Friday, February 29, 2008

Rural Arkansas claims kinship link to Obama

My mom recently forwarded me a link to this story, which reports Barack Obama's kinship ties to Madison County, Arkansas. This appeared in the Madison County Record. Madison County (population 14,243; population density 17/square mile; 96% white; .1% African American) is in Northwest Arkansas and sits between Newton County (the least densely populated in the state) and Arkansas's second urban area (after Little Rock): what is now a conurbation running from Bentonville to Fayetteville, home to Wal-Mart, Tyson foods, and the land-grant University of Arkansas.

Since the link is likely to go away, here's the story in its entirety:
by Joy Russell
Madison County Genealogical & Historical Society

The current national newscasts are filled with the names of Hillary Clinton and Barack Obama, the top two Democratic candidates for President of the United States of America.

The Clintons have been well known to Arkansas residents since the mid-1970’s with Hillary Clinton serving as Arkansas’ First Lady from 1979 to 1992 when her husband, Bill, was Governor of the State. The Clintons were married in Fayetteville on Oct. 11, 1975, and their daughter, Chelsea, was born in Little Rock on Feb. 27, 1980.

However, Obama also has roots that run deep in Northwest Arkansas. Obama’s great-great-great-great-great grandparents were Nathaniel and Sarah (Ray) Bunch, who came to Arkansas about 1840 and settled near Dinsmore, about three miles south of Dry Fork. The community of Dinsmore is in the extreme northwest corner of Newton County and is only about a half-mile from both the Carroll and Madison County lines.

Nathaniel Bunch was born on April 23, 1793, in Virginia and served in the War of 1812 under General Andrew Jackson. Family legends say he took part in the Battle of New Orleans. Soldiers who served in the War of 1812 were given “land bounty certificates,” which entitled them to claim 80 acres of land from the government, and it is believed that Nathaniel Bunch used his land bounty certificate to claim the land that he settled in Arkansas.

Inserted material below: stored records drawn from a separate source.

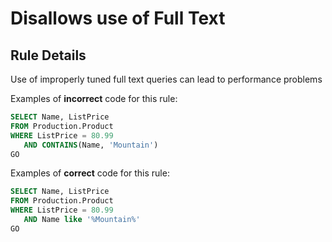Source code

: # Disallows use of Full Text

## Rule Details

Use of improperly tuned full text queries can lead to performance problems

Examples of **incorrect** code for this rule:

```sql
SELECT Name, ListPrice
FROM Production.Product
WHERE ListPrice = 80.99
   AND CONTAINS(Name, 'Mountain')
GO

```

Examples of **correct** code for this rule:

```sql
SELECT Name, ListPrice
FROM Production.Product
WHERE ListPrice = 80.99
   AND Name like '%Mountain%'
GO
```
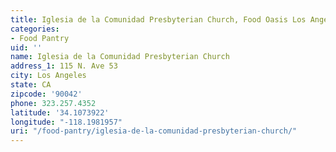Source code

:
 ```yaml
---
title: Iglesia de la Comunidad Presbyterian Church, Food Oasis Los Angeles
categories:
- Food Pantry
uid: ''
name: Iglesia de la Comunidad Presbyterian Church
address_1: 115 N. Ave 53
city: Los Angeles
state: CA
zipcode: '90042'
phone: 323.257.4352
latitude: '34.1073922'
longitude: "-118.1981957"
uri: "/food-pantry/iglesia-de-la-comunidad-presbyterian-church/"
---
```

Anna Bunch, born in 1814, was the daughter of Nathaniel and Sarah. She married Samuel Thompson Allred in Tennessee and they moved their family to Newton County, Arkansas, about 1845. They were the great-great-great-great grandparents of Barack Obama.

Nathaniel and Sarah Bunch, Samuel and Anna (Bunch) Allred, and Samuel’s parents, John and Phoebe (Thompson) Allred, are all buried at Liberty Cemetery near where the Bunch family settled at Dinsmore. There are many graves of the Bunch and Allred families in this cemetery, most of whom are relatives of Barack Obama.
Frances A. Allred, daughter of Samuel and Anna, was born in 1834 and married Joseph Samuel Wright. On Aug. 11, 1869, Margaret Bell Wright was born to Frances and Joseph. Margaret married Thomas C. McCurry in Chautaugua County, Kansas, on March 13, 1885. Margaret and Thomas McCurry were the great-great grandparents of Obama, and their daughter, Leona McCurry, married Rolla Charles Payne in 1922. Both Leona and Rolla were born in Kansas, lived there, and are buried there.

Obama’s grandmother, Madelyn Lee Payne, was born to Leona and Rolla in October 1922, and married Stanley Armour Dunham in 1940. Their daughter, Shirley Ann Dunham, married Barack Hussein Obama, Sr., in 1960 but they were divorced in 1963.

Their son, Barack Hussein Obama, Jr., was born on Aug. 4, 1961, and is now an Illinois senator vying for the U.S. Presidency.

Barack Obama still has many cousins in this area, including the Bunch, Holt, Combs, Hargis, Wright, and Stamps families. Further information on the genealogy of Barack Obama can be found at the Madison County Genealogical and Historical Society.
What stunned me about this is that Madison County is claiming Obama so proudly. OK, maybe when you are as obscure and generally insignificant as Madison County, Arkansas, you take fame where you can find it. But I've always associated rural Northwest Arkansas with great bigotry against African Americans. Indeed, Orval Faubus, the Arkansas governor who resisted desegregation of Little Rock's schools in what became the Central High School crisis and ultimately the case of Cooper v. Aaron, was from Madison County.

So, coming from there, this front-page news item was surprising. Maybe things have changed more than I realized in the 19 years since I left Arkansas, although I note that 80% of Madison County voters went for Hillary Clinton in the Super Tuesday primary. Maybe Obama would have improved on his 15% showing if folks there had known just a few weeks earlier that he is one of them.